During her life, she has had a lot of religious people (most of these were leaders in churches) give her so-called religious advice about various circumstances pertaining to her life. Seldom did anyone open the Bible and explain to her the meaning and significance of what it has to say. Sadly, our friend is now suspicious of anyone who talks to her about faith and whenever we do go into any meaningful spiritual discussion, it evokes a lot of painful memories. In particular, she recalls with a great amount of detail the fear and dread of attending Roman Catholic services as a little girl after the things she experienced. She explained how she was forced to obey empty rules, rituals and traditions which were never explained to her.

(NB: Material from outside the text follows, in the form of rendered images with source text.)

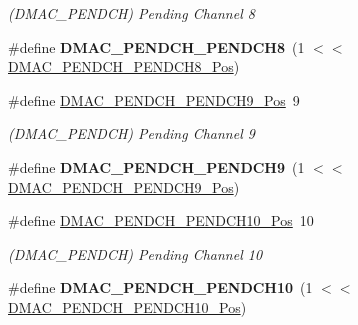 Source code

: \begin{DoxyCompactItemize}
\begin{DoxyCompactList}\small\item\em (D\+M\+A\+C\+\_\+\+P\+E\+N\+D\+C\+H) Pending Channel 8 \end{DoxyCompactList}\item 
\hypertarget{group___s_a_m_l21___d_m_a_c_ga1fb0d54edf5a017441054a0a6325f34b}{}\#define {\bfseries D\+M\+A\+C\+\_\+\+P\+E\+N\+D\+C\+H\+\_\+\+P\+E\+N\+D\+C\+H8}~(1 $<$$<$ \hyperlink{group___s_a_m_l21___d_m_a_c_ga907776d2406a117c2e64b3520493d30c}{D\+M\+A\+C\+\_\+\+P\+E\+N\+D\+C\+H\+\_\+\+P\+E\+N\+D\+C\+H8\+\_\+\+Pos})\label{group___s_a_m_l21___d_m_a_c_ga1fb0d54edf5a017441054a0a6325f34b}

\item 
\hypertarget{group___s_a_m_l21___d_m_a_c_ga5de621ea46f932622f8b77ee5c82db41}{}\#define \hyperlink{group___s_a_m_l21___d_m_a_c_ga5de621ea46f932622f8b77ee5c82db41}{D\+M\+A\+C\+\_\+\+P\+E\+N\+D\+C\+H\+\_\+\+P\+E\+N\+D\+C\+H9\+\_\+\+Pos}~9\label{group___s_a_m_l21___d_m_a_c_ga5de621ea46f932622f8b77ee5c82db41}

\begin{DoxyCompactList}\small\item\em (D\+M\+A\+C\+\_\+\+P\+E\+N\+D\+C\+H) Pending Channel 9 \end{DoxyCompactList}\item 
\hypertarget{group___s_a_m_l21___d_m_a_c_ga2bcfd1b17492a37ff29d7e218bec9a77}{}\#define {\bfseries D\+M\+A\+C\+\_\+\+P\+E\+N\+D\+C\+H\+\_\+\+P\+E\+N\+D\+C\+H9}~(1 $<$$<$ \hyperlink{group___s_a_m_l21___d_m_a_c_ga5de621ea46f932622f8b77ee5c82db41}{D\+M\+A\+C\+\_\+\+P\+E\+N\+D\+C\+H\+\_\+\+P\+E\+N\+D\+C\+H9\+\_\+\+Pos})\label{group___s_a_m_l21___d_m_a_c_ga2bcfd1b17492a37ff29d7e218bec9a77}

\item 
\hypertarget{group___s_a_m_l21___d_m_a_c_ga6814eb4f939c25360f1423fc33d273b7}{}\#define \hyperlink{group___s_a_m_l21___d_m_a_c_ga6814eb4f939c25360f1423fc33d273b7}{D\+M\+A\+C\+\_\+\+P\+E\+N\+D\+C\+H\+\_\+\+P\+E\+N\+D\+C\+H10\+\_\+\+Pos}~10\label{group___s_a_m_l21___d_m_a_c_ga6814eb4f939c25360f1423fc33d273b7}

\begin{DoxyCompactList}\small\item\em (D\+M\+A\+C\+\_\+\+P\+E\+N\+D\+C\+H) Pending Channel 10 \end{DoxyCompactList}\item 
\hypertarget{group___s_a_m_l21___d_m_a_c_gae451df524feca7e6996c3245eeb26104}{}\#define {\bfseries D\+M\+A\+C\+\_\+\+P\+E\+N\+D\+C\+H\+\_\+\+P\+E\+N\+D\+C\+H10}~(1 $<$$<$ \hyperlink{group___s_a_m_l21___d_m_a_c_ga6814eb4f939c25360f1423fc33d273b7}{D\+M\+A\+C\+\_\+\+P\+E\+N\+D\+C\+H\+\_\+\+P\+E\+N\+D\+C\+H10\+\_\+\+Pos})\label{group___s_a_m_l21___d_m_a_c_gae451df524feca7e6996c3245eeb26104}


\end{DoxyCompactItemize}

This morning, she brought an Easter gift for our little baby daughter. We invited her in as usual and made her a cup of tea. I then asked her if she would like to join me for some Bible study. She gladly accepted my offer. So, over tea, we opened up the Bible on our dining table and simply read from the Gospel according to John chapter 4 (the story of Jesus’ interaction with the Samaritan woman) and the Gospel according to Luke chapter 15 (the story of the prodigal son). As we slowly and carefully read the passages, I explained to her the simple meaning in their context. We spoke about the various themes of sin, forgiveness and grace. We spoke about the character of God and the person of Jesus Christ. I sensed on her facial expression that it speaking to her and she was understanding it. She said, “I feel different because no one has explained it to me like this before.”
After she left, I couldn’t help but think to myself of the damaging consequences of dead religion. I wonder how many people are out there like our friend? Whilst I believe that God’s grace eventually has its effect on His elect, how damning will it be for the blind religious leaders of our nation who are not only teaching a false Gospel but peddling a distorted version of Christianity. I rest in the assurance that God will have his way.
If you are reading this and you have been given a responsibility for leading or teaching people, you would do well to carefully read Jesus’ words found in Matthew 23.
Please pray for our friend’s salvation. Please also pray for us that we would be found faithful in our Master’s hands.